> **Problem details**:
Do not copy the pictures. Write out the lines from the start of the entries through the line containing "on category |".

(Document images with source code)

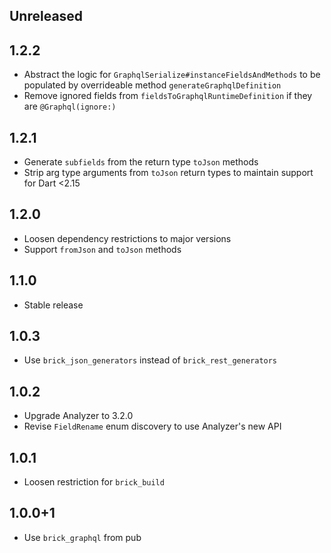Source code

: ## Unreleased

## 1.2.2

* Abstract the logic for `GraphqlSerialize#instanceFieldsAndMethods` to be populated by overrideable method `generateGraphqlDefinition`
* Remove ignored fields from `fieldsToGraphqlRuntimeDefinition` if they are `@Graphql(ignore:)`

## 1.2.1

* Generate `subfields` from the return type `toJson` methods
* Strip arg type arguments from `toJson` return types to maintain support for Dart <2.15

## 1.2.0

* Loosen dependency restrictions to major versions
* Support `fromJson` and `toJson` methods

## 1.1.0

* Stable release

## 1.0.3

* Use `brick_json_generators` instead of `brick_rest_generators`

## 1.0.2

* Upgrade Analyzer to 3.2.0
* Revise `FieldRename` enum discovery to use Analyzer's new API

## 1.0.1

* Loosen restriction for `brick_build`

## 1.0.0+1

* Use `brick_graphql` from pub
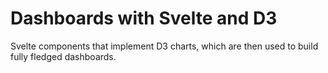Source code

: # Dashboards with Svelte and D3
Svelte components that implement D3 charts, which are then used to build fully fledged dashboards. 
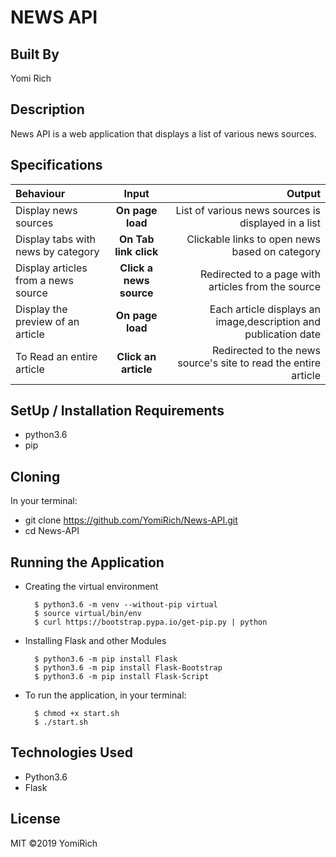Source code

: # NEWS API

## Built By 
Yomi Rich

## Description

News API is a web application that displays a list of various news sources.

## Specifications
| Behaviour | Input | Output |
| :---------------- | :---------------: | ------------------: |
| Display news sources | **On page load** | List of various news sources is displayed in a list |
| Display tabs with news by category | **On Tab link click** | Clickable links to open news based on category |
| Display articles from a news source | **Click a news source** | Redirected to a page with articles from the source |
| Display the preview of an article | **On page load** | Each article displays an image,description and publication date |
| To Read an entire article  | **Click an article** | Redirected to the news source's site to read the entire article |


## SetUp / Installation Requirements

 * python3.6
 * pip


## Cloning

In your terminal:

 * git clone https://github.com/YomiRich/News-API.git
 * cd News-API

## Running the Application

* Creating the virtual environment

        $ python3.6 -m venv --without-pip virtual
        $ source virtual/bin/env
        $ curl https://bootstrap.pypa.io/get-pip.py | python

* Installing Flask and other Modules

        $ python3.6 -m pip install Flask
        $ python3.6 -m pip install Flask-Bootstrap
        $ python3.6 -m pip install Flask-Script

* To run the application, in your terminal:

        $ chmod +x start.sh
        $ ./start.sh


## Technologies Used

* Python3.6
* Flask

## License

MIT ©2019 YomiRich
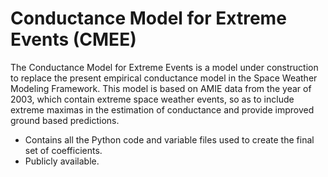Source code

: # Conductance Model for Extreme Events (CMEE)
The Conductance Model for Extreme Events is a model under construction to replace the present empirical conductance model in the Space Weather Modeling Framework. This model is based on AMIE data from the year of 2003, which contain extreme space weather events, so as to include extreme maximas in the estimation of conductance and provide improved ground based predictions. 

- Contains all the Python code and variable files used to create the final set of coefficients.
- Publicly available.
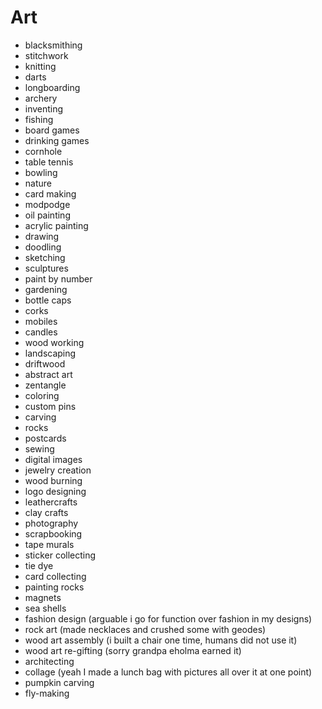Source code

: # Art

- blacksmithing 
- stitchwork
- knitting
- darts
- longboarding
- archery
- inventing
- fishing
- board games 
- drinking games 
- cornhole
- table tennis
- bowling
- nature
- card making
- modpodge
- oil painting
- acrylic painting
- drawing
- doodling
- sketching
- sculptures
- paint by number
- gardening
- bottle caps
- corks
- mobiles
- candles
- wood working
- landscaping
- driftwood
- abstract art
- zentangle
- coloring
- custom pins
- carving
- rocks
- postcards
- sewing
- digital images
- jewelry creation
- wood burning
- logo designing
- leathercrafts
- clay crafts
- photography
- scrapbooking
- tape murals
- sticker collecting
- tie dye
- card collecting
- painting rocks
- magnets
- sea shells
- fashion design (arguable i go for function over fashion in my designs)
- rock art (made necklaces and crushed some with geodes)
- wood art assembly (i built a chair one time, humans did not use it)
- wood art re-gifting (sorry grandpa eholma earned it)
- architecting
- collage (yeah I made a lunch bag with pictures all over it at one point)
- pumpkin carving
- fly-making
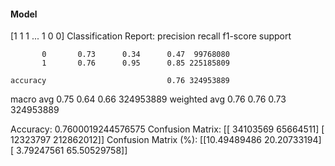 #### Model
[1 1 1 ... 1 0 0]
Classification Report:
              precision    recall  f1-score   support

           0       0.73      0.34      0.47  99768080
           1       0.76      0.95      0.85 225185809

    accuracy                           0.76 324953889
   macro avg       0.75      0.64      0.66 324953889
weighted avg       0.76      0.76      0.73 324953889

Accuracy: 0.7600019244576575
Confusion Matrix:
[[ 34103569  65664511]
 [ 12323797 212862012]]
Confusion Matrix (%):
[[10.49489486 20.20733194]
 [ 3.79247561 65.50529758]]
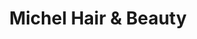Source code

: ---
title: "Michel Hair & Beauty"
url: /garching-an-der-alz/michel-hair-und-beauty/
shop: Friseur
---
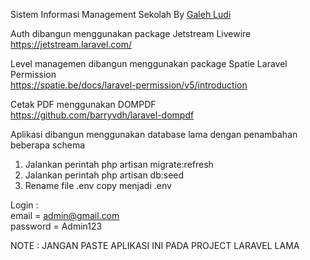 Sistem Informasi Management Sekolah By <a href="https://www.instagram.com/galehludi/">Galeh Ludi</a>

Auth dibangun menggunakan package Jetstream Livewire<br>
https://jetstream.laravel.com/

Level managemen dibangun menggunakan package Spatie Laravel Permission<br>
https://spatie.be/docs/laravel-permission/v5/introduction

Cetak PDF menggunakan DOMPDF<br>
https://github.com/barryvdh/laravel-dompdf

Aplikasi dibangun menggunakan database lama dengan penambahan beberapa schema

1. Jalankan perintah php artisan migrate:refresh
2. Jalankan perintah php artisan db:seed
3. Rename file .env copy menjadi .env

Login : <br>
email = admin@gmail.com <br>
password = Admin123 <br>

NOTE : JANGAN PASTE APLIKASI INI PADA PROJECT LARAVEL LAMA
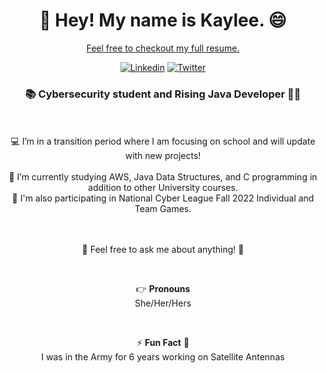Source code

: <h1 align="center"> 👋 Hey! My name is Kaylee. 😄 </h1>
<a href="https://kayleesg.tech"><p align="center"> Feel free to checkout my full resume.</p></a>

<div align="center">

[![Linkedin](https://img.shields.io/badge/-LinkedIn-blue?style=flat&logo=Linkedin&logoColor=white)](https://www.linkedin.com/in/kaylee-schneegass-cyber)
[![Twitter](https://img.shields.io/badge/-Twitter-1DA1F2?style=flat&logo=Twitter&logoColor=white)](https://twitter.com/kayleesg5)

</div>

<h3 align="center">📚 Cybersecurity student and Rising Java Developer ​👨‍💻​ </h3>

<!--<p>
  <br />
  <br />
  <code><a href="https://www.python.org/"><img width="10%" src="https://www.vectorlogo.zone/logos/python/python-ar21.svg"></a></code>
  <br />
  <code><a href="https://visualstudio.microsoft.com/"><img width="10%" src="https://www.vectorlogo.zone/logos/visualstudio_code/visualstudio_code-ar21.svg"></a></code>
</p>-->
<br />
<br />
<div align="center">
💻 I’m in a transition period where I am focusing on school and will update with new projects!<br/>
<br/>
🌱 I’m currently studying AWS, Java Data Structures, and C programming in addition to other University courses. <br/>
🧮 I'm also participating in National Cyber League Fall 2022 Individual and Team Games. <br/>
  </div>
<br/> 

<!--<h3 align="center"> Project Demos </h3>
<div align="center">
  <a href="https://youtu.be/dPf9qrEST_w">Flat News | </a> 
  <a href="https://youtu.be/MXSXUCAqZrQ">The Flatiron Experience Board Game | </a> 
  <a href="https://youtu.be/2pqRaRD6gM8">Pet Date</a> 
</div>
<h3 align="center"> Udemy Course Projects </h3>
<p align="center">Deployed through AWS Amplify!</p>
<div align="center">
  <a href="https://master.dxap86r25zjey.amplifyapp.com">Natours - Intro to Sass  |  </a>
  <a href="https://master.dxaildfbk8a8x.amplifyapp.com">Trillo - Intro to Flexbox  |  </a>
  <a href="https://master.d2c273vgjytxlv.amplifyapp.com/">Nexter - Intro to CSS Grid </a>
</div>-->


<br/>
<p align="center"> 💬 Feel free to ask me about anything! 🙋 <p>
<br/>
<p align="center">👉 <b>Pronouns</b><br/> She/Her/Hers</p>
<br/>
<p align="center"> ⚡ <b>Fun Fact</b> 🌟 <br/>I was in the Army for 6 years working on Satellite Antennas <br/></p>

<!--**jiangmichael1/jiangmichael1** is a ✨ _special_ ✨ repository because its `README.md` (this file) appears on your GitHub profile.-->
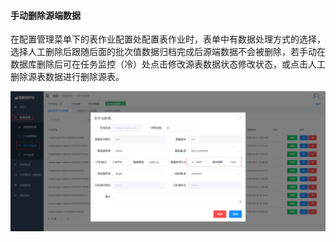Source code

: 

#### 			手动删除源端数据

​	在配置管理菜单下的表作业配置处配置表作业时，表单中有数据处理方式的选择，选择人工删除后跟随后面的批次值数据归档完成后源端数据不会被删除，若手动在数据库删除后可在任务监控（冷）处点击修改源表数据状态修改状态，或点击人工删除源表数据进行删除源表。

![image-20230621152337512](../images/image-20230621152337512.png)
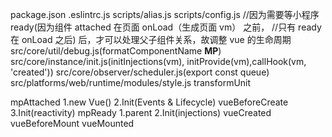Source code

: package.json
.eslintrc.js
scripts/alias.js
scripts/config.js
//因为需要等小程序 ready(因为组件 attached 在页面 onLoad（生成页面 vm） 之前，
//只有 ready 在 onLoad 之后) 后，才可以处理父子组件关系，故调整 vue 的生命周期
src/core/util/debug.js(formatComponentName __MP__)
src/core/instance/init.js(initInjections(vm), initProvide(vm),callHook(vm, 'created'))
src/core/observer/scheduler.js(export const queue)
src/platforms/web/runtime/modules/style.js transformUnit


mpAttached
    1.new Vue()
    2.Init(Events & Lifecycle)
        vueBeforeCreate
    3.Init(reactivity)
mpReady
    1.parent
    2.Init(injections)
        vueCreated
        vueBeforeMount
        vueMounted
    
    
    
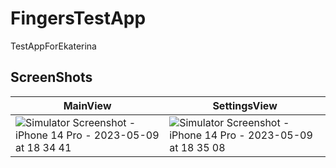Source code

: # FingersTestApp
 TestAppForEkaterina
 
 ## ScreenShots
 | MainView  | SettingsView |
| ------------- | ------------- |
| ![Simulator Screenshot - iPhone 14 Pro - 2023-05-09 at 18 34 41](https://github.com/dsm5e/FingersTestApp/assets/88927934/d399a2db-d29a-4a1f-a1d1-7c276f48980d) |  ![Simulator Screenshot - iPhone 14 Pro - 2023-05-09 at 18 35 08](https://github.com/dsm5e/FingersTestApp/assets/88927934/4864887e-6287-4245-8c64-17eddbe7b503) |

> **Task solution**:
Source code

: ## Unreleased

## 1.2.2

* Abstract the logic for `GraphqlSerialize#instanceFieldsAndMethods` to be populated by overrideable method `generateGraphqlDefinition`
* Remove ignored fields from `fieldsToGraphqlRuntimeDefinition` if they are `@Graphql(ignore:)`

## 1.2.1

* Generate `subfields` from the return type `toJson` methods
* Strip arg type arguments from `toJson` return types to maintain support for Dart <2.15

## 1.2.0

* Loosen dependency restrictions to major versions
* Support `fromJson` and `toJson` methods

## 1.1.0

* Stable release

## 1.0.3

* Use `brick_json_generators` instead of `brick_rest_generators`

## 1.0.2

* Upgrade Analyzer to 3.2.0
* Revise `FieldRename` enum discovery to use Analyzer's new API

## 1.0.1

* Loosen restriction for `brick_build`

## 1.0.0+1

* Use `brick_graphql` from pub
Source code

: # Dashboards with Svelte and D3
Svelte components that implement D3 charts, which are then used to build fully fledged dashboards. 
Source code

: # NEWS API

## Built By 
Yomi Rich

## Description

News API is a web application that displays a list of various news sources.

## Specifications
| Behaviour | Input | Output |
| :---------------- | :---------------: | ------------------: |
| Display news sources | **On page load** | List of various news sources is displayed in a list |
| Display tabs with news by category | **On Tab link click** | Clickable links to open news based on category |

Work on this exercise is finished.